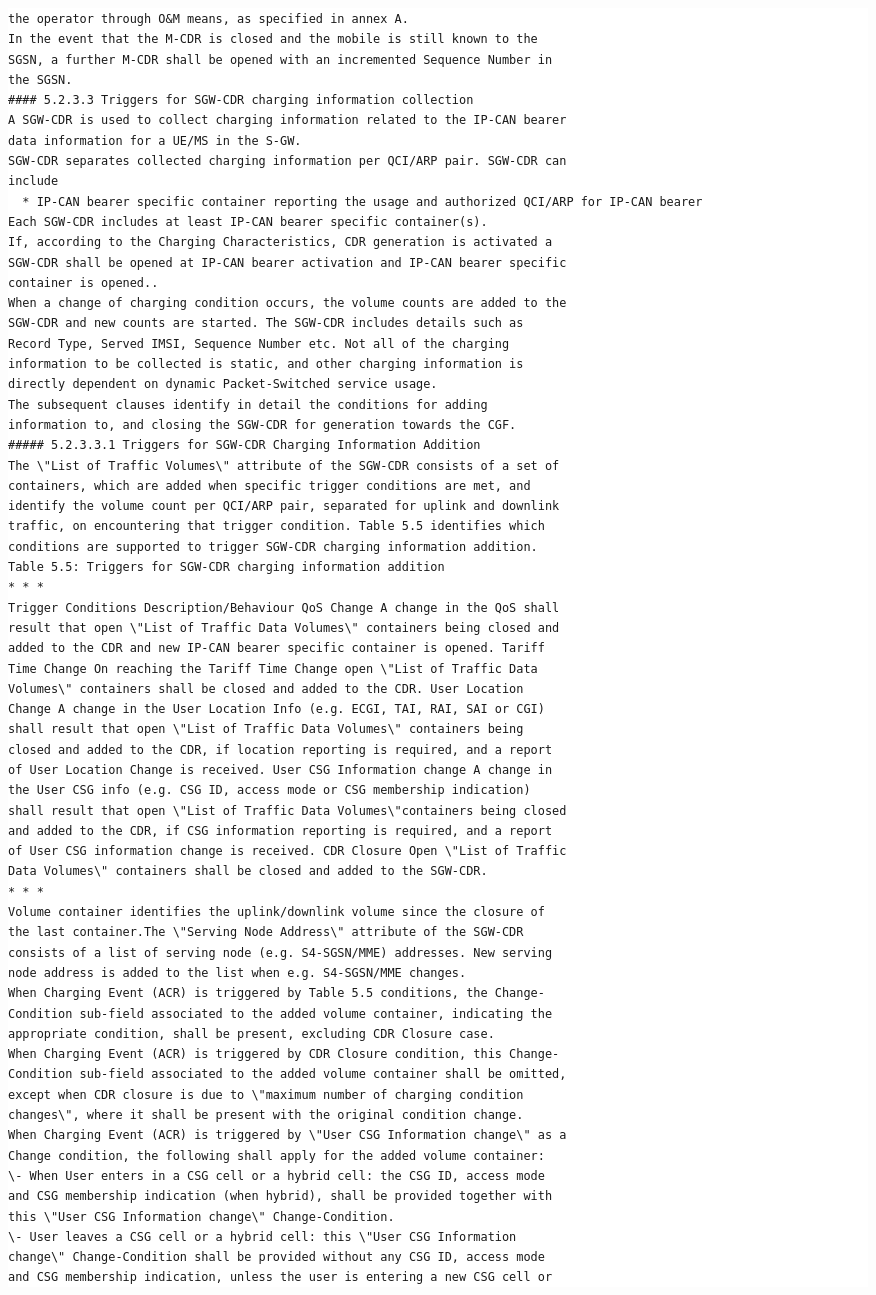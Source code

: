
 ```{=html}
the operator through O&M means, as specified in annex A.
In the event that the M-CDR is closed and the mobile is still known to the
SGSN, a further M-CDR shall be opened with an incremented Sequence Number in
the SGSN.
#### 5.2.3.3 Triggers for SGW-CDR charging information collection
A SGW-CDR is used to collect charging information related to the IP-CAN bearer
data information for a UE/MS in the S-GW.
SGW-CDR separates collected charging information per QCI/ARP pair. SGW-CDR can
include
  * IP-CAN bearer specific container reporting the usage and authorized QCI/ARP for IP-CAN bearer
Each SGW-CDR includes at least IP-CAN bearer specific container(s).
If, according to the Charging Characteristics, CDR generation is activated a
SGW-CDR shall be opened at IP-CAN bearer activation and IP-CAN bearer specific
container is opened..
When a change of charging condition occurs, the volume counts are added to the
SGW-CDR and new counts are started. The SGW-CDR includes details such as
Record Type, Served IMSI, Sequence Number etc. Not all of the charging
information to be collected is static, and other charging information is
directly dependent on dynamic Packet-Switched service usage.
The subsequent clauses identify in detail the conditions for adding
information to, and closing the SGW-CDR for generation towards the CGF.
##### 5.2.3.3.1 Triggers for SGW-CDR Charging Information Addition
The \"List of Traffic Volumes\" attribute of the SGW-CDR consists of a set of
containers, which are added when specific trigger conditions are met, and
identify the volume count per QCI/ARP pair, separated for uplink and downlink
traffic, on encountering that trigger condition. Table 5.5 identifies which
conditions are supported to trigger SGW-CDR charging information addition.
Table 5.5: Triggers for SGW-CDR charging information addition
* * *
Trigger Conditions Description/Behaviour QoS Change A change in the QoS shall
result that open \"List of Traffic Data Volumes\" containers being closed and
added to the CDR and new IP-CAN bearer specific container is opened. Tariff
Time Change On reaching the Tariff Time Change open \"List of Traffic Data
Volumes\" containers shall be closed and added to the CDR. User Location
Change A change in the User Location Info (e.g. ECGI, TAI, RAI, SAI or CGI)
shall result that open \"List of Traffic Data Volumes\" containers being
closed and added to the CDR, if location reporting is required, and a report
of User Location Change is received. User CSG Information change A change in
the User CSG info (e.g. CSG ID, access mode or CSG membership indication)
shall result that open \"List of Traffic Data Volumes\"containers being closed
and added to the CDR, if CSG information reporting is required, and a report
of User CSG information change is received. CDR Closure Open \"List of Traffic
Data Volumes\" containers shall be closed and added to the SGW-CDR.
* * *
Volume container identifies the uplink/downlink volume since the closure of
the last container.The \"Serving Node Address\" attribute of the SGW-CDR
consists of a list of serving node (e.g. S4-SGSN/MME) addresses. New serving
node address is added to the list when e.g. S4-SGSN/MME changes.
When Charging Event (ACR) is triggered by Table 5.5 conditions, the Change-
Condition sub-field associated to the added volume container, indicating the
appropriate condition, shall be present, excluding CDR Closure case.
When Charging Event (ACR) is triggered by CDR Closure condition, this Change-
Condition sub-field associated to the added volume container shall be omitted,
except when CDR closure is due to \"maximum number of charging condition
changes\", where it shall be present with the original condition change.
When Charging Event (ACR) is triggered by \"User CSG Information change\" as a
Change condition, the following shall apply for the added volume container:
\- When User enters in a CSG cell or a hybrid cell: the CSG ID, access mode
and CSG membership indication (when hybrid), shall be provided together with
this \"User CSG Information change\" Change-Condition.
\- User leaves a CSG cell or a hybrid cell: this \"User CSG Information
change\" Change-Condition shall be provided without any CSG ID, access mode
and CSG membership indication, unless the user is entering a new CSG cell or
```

• • • •

--- TASK STATEMENT ---
Pictures are to be excluded; all other material must be transcribed exactly.

--- THE COMPLETED TASK ---
Source code

:
 ```{=html}
the operator through O&M means, as specified in annex A.
In the event that the M-CDR is closed and the mobile is still known to the
SGSN, a further M-CDR shall be opened with an incremented Sequence Number in
the SGSN.
#### 5.2.3.3 Triggers for SGW-CDR charging information collection
A SGW-CDR is used to collect charging information related to the IP-CAN bearer
data information for a UE/MS in the S-GW.
SGW-CDR separates collected charging information per QCI/ARP pair. SGW-CDR can
include
  * IP-CAN bearer specific container reporting the usage and authorized QCI/ARP for IP-CAN bearer
Each SGW-CDR includes at least IP-CAN bearer specific container(s).
If, according to the Charging Characteristics, CDR generation is activated a
SGW-CDR shall be opened at IP-CAN bearer activation and IP-CAN bearer specific
container is opened..
When a change of charging condition occurs, the volume counts are added to the
SGW-CDR and new counts are started. The SGW-CDR includes details such as
Record Type, Served IMSI, Sequence Number etc. Not all of the charging
information to be collected is static, and other charging information is
directly dependent on dynamic Packet-Switched service usage.
The subsequent clauses identify in detail the conditions for adding
information to, and closing the SGW-CDR for generation towards the CGF.
##### 5.2.3.3.1 Triggers for SGW-CDR Charging Information Addition
The \"List of Traffic Volumes\" attribute of the SGW-CDR consists of a set of
containers, which are added when specific trigger conditions are met, and
identify the volume count per QCI/ARP pair, separated for uplink and downlink
traffic, on encountering that trigger condition. Table 5.5 identifies which
conditions are supported to trigger SGW-CDR charging information addition.
Table 5.5: Triggers for SGW-CDR charging information addition
* * *
Trigger Conditions Description/Behaviour QoS Change A change in the QoS shall
result that open \"List of Traffic Data Volumes\" containers being closed and
added to the CDR and new IP-CAN bearer specific container is opened. Tariff
Time Change On reaching the Tariff Time Change open \"List of Traffic Data
Volumes\" containers shall be closed and added to the CDR. User Location
Change A change in the User Location Info (e.g. ECGI, TAI, RAI, SAI or CGI)
shall result that open \"List of Traffic Data Volumes\" containers being
closed and added to the CDR, if location reporting is required, and a report
of User Location Change is received. User CSG Information change A change in
the User CSG info (e.g. CSG ID, access mode or CSG membership indication)
shall result that open \"List of Traffic Data Volumes\"containers being closed
and added to the CDR, if CSG information reporting is required, and a report
of User CSG information change is received. CDR Closure Open \"List of Traffic
Data Volumes\" containers shall be closed and added to the SGW-CDR.
* * *
Volume container identifies the uplink/downlink volume since the closure of
the last container.The \"Serving Node Address\" attribute of the SGW-CDR
consists of a list of serving node (e.g. S4-SGSN/MME) addresses. New serving
node address is added to the list when e.g. S4-SGSN/MME changes.
When Charging Event (ACR) is triggered by Table 5.5 conditions, the Change-
Condition sub-field associated to the added volume container, indicating the
appropriate condition, shall be present, excluding CDR Closure case.
When Charging Event (ACR) is triggered by CDR Closure condition, this Change-
Condition sub-field associated to the added volume container shall be omitted,
except when CDR closure is due to \"maximum number of charging condition
changes\", where it shall be present with the original condition change.
When Charging Event (ACR) is triggered by \"User CSG Information change\" as a
Change condition, the following shall apply for the added volume container:
\- When User enters in a CSG cell or a hybrid cell: the CSG ID, access mode
and CSG membership indication (when hybrid), shall be provided together with
this \"User CSG Information change\" Change-Condition.
\- User leaves a CSG cell or a hybrid cell: this \"User CSG Information
change\" Change-Condition shall be provided without any CSG ID, access mode
and CSG membership indication, unless the user is entering a new CSG cell or
```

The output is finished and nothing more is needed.